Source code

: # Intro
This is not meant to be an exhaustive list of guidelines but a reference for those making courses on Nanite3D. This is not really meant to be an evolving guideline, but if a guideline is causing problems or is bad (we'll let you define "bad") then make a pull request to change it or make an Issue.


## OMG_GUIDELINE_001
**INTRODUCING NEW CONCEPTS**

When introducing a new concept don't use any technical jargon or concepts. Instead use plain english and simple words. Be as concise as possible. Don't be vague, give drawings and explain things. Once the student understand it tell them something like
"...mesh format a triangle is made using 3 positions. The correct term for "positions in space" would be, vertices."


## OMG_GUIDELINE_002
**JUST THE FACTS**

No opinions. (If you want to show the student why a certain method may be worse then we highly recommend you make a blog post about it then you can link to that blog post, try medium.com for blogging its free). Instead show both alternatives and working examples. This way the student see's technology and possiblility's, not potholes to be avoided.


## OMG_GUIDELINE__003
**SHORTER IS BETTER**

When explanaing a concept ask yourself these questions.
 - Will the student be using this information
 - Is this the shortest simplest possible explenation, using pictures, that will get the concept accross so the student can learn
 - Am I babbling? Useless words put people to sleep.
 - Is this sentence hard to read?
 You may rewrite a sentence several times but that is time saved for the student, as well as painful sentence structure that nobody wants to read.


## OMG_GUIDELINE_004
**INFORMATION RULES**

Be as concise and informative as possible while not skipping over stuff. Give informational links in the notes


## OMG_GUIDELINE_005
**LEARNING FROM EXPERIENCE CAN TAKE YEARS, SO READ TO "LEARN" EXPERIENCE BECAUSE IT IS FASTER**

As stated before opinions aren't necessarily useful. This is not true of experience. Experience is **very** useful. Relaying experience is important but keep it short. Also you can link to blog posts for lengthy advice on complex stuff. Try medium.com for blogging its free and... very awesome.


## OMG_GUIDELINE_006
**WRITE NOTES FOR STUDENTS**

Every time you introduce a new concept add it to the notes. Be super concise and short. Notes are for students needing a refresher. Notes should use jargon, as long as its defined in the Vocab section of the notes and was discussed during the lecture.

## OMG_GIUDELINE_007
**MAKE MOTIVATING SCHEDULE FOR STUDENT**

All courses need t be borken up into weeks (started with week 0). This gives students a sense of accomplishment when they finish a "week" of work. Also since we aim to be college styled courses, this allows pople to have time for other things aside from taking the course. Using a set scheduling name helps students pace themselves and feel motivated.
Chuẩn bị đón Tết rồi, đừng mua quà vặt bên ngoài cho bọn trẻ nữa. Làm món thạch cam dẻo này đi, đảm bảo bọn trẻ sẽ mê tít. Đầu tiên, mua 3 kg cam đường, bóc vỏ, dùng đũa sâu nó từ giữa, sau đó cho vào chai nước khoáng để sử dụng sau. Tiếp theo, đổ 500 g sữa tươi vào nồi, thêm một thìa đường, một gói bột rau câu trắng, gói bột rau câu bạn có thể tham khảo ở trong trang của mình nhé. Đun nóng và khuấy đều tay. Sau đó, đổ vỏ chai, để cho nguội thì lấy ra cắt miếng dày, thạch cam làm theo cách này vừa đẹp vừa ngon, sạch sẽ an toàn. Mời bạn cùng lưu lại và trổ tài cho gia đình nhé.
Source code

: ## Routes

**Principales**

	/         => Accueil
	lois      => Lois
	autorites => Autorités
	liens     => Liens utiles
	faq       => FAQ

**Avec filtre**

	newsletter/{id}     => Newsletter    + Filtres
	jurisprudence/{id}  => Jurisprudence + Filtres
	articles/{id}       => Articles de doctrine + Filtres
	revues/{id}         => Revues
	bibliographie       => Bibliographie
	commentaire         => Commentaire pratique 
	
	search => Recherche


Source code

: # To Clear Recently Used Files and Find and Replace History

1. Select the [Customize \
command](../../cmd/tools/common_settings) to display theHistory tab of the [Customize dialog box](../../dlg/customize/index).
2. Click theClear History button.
+ + + +
**REQUIRED WORK**
Every line of the material above that has the string "Also" needs pulling out.

**ANSWER FOR THIS EXERCISE**
As stated before opinions aren't necessarily useful. This is not true of experience. Experience is **very** useful. Relaying experience is important but keep it short. Also you can link to blog posts for lengthy advice on complex stuff. Try medium.com for blogging its free and... very awesome.
All courses need t be borken up into weeks (started with week 0). This gives students a sense of accomplishment when they finish a "week" of work. Also since we aim to be college styled courses, this allows pople to have time for other things aside from taking the course. Using a set scheduling name helps students pace themselves and feel motivated.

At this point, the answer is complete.